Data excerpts
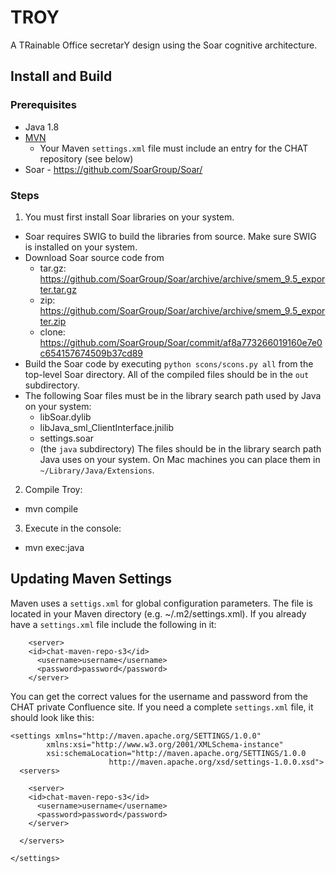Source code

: # TROY
A TRainable Office secretarY design using the Soar cognitive architecture.

## Install and Build
### Prerequisites
* Java 1.8
* [MVN](http://maven.apache.org)
  * Your Maven `settings.xml` file must include an entry for the CHAT repository (see below)
* Soar - https://github.com/SoarGroup/Soar/

### Steps
1. You must first install Soar libraries on your system.
  * Soar requires SWIG to build the libraries from source. Make sure SWIG is installed on your system.
  * Download Soar source code from 
     * tar.gz: https://github.com/SoarGroup/Soar/archive/archive/smem_9.5_exporter.tar.gz
     * zip: https://github.com/SoarGroup/Soar/archive/archive/smem_9.5_exporter.zip
     * clone: https://github.com/SoarGroup/Soar/commit/af8a773266019160e7e0c654157674509b37cd89
  * Build the Soar code by executing `python scons/scons.py all` from the top-level Soar directory. All of the compiled files should be in the `out` subdirectory.
  * The following Soar files must be in the library search path used by Java on your system:
    * libSoar.dylib
    * libJava_sml_ClientInterface.jnilib
    * settings.soar
    * (the `java` subdirectory)
    The files should be in the library search path Java uses on your system. On Mac machines you can place them in `~/Library/Java/Extensions`.
2. Compile Troy:
  * mvn compile
3. Execute in the console:
  * mvn exec:java

## Updating Maven Settings
Maven uses a `settigs.xml` for global configuration parameters. The file is
located in your Maven directory (e.g. ~/.m2/settings.xml). If you already 
have a `settings.xml` file include the following in it:
```
    <server>
    <id>chat-maven-repo-s3</id>
      <username>username</username>
      <password>password</password>
    </server>
```

You can get the correct values for the username and password from the CHAT
private Confluence site. If you need a  complete `settings.xml` file, it
should look like this:
```
<settings xmlns="http://maven.apache.org/SETTINGS/1.0.0"
        xmlns:xsi="http://www.w3.org/2001/XMLSchema-instance"
        xsi:schemaLocation="http://maven.apache.org/SETTINGS/1.0.0
                      http://maven.apache.org/xsd/settings-1.0.0.xsd">
  <servers>

    <server>
    <id>chat-maven-repo-s3</id>
      <username>username</username>
      <password>password</password>
    </server>

  </servers>

</settings>
```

• What you will do: Set down exactly, and only, the lines from the one containing "private Confluence site." to the final line of the data.

• Output below:
private Confluence site. If you need a  complete `settings.xml` file, it
should look like this:
```
<settings xmlns="http://maven.apache.org/SETTINGS/1.0.0"
        xmlns:xsi="http://www.w3.org/2001/XMLSchema-instance"
        xsi:schemaLocation="http://maven.apache.org/SETTINGS/1.0.0
                      http://maven.apache.org/xsd/settings-1.0.0.xsd">
  <servers>

    <server>
    <id>chat-maven-repo-s3</id>
      <username>username</username>
      <password>password</password>
    </server>

  </servers>

</settings>
```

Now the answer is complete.